Urology Service, Department of Surgery, Memorial Sloan-Kettering Cancer Center, New York, NY 10065, USA.
Eur Urol. 2012 Mar;61(3):593-9. doi: 10.1016/j.eururo.2011.11.040. Epub 2011 Dec 2.
Indications for partial nephrectomy (PN) in the treatment of renal cell carcinoma are evolving, particularly for larger, more complex tumors.
Compare single-institution outcomes for minimally invasive partial nephrectomy (MIPN) and open partial nephrectomy (OPN) for tumors>4-7 cm.
DESIGN, SETTING, AND PARTICIPANTS: A total of 2290 patients underwent PN from 2002 to 2010 at Memorial Sloan-Kettering Cancer Center; 280 had >4-7 cm renal cortical tumors. Of these 280 patients, 230 had pT1b, 48 had pT3a, and 2 had angiomyolipomas; 226 underwent OPN and 54 underwent MIPN (16 robot-assisted and 37 laparoscopic procedures). Perioperative management was uniform on the clinical pathway. Perioperative data, clinicopathologic variables, complications within 30 d, and oncologic outcomes were reviewed.
Estimated glomerular filtration rate (eGFR) was calculated using the Chronic Kidney Disease Epidemiology Collaboration equation. Complications were reported from prospectively collected data based on a modified Clavien system. The Fisher exact and Mann-Whitney U tests were used for descriptive statistical analysis. Kaplan-Meier methods were used to estimate survival.
Median follow-up for OPN and MIPN was 29 and 13 mo, respectively. There were no statistically significant differences in age, gender, preoperative American Society of Anesthesiologists score, laterality, histologic subtype, tumor size, tumor stage, or margin status between procedures. Univariate analysis revealed significantly greater values in the OPN group for preoperative eGFR, renal artery clamp time, estimated blood loss, use of renal hypothermia, and length of stay. Differences in overall survival and recurrence-free survival were not statistically significant; however, short median follow-up times limit comparison. There was no significant difference in the number of complications grade≥3 (p=0.1) or urine leaks requiring intervention (p=0.7). Limitations include the retrospective nature of the study and the possibility of selection bias.
OPN and MIPN procedures performed in patients with tumors>4-7 cm offer acceptable and comparable results in terms of operative, functional, and convalescence measures, regardless of approach.
部分肾切除术(PN)治疗肾细胞癌的适应证正在不断发展,特别是对于较大、较复杂的肿瘤。
比较微创部分肾切除术(MIPN)和开放性部分肾切除术(OPN)治疗>4-7cm 肿瘤的单中心结果。
设计、地点和参与者:2002 年至 2010 年,共有 2290 例患者在纪念斯隆-凯特琳癌症中心接受 PN 治疗;280 例患者有>4-7cm 的肾皮质肿瘤。在这 280 例患者中,230 例为 pT1b,48 例为 pT3a,2 例为血管平滑肌脂肪瘤;226 例行 OPN,54 例行 MIPN(16 例机器人辅助,37 例腹腔镜)。临床路径上采用了统一的围手术期管理。回顾了围手术期数据、临床病理变量、30 天内并发症和肿瘤学结果。

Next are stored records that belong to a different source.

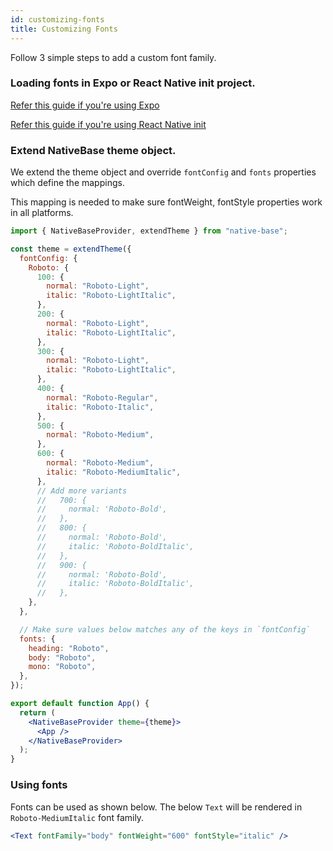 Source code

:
```yaml
---
id: customizing-fonts
title: Customizing Fonts
---
```


Follow 3 simple steps to add a custom font family.

### Loading fonts in Expo or React Native init project.

[Refer this guide if you're using Expo](https://docs.expo.io/guides/using-custom-fonts/)

[Refer this guide if you're using React Native init](https://aravindmnair.medium.com/add-custom-fonts-to-react-native-0-60-easily-in-3-steps-fcd71459f4c9)

### Extend NativeBase theme object.

We extend the theme object and override `fontConfig` and `fonts` properties which define the mappings.

This mapping is needed to make sure fontWeight, fontStyle properties work in all platforms.

```jsx
import { NativeBaseProvider, extendTheme } from "native-base";

const theme = extendTheme({
  fontConfig: {
    Roboto: {
      100: {
        normal: "Roboto-Light",
        italic: "Roboto-LightItalic",
      },
      200: {
        normal: "Roboto-Light",
        italic: "Roboto-LightItalic",
      },
      300: {
        normal: "Roboto-Light",
        italic: "Roboto-LightItalic",
      },
      400: {
        normal: "Roboto-Regular",
        italic: "Roboto-Italic",
      },
      500: {
        normal: "Roboto-Medium",
      },
      600: {
        normal: "Roboto-Medium",
        italic: "Roboto-MediumItalic",
      },
      // Add more variants
      //   700: {
      //     normal: 'Roboto-Bold',
      //   },
      //   800: {
      //     normal: 'Roboto-Bold',
      //     italic: 'Roboto-BoldItalic',
      //   },
      //   900: {
      //     normal: 'Roboto-Bold',
      //     italic: 'Roboto-BoldItalic',
      //   },
    },
  },

  // Make sure values below matches any of the keys in `fontConfig`
  fonts: {
    heading: "Roboto",
    body: "Roboto",
    mono: "Roboto",
  },
});

export default function App() {
  return (
    <NativeBaseProvider theme={theme}>
      <App />
    </NativeBaseProvider>
  );
}
```

### Using fonts

Fonts can be used as shown below. The below `Text` will be rendered in `Roboto-MediumItalic` font family.

```jsx
<Text fontFamily="body" fontWeight="600" fontStyle="italic" />
```
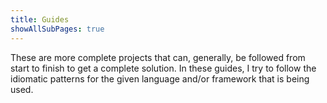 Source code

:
 ```yaml
---
title: Guides
showAllSubPages: true
---
```


These are more complete projects that can, generally, be followed from start to finish to get a complete solution. In
these guides, I try to follow the idiomatic patterns for the given language and/or framework that is being used.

采用慢性肾脏病流行病学合作组方程计算估算肾小球滤过率(eGFR)。并发症根据改良的 Clavien 系统从前瞻性收集的数据中报告。采用 Fisher 精确检验和 Mann-Whitney U 检验进行描述性统计分析。Kaplan-Meier 方法用于估计生存。
OPN 和 MIPN 的中位随访时间分别为 29 个月和 13 个月。两种手术在年龄、性别、术前美国麻醉医师协会评分、侧别、组织学亚型、肿瘤大小、肿瘤分期或切缘状态方面无统计学差异。单因素分析显示,OPN 组术前 eGFR、肾动脉夹闭时间、估计失血量、使用肾低温和住院时间均有显著升高。总生存和无复发生存的差异无统计学意义;然而,较短的中位随访时间限制了比较。≥3 级并发症的数量(p=0.1)或需要干预的尿漏(p=0.7)无显著差异。局限性包括研究的回顾性和选择偏倚的可能性。
对于>4-7cm 的肿瘤,OPN 和 MIPN 手术在手术、功能和恢复方面提供了可接受和可比的结果,无论采用何种方法。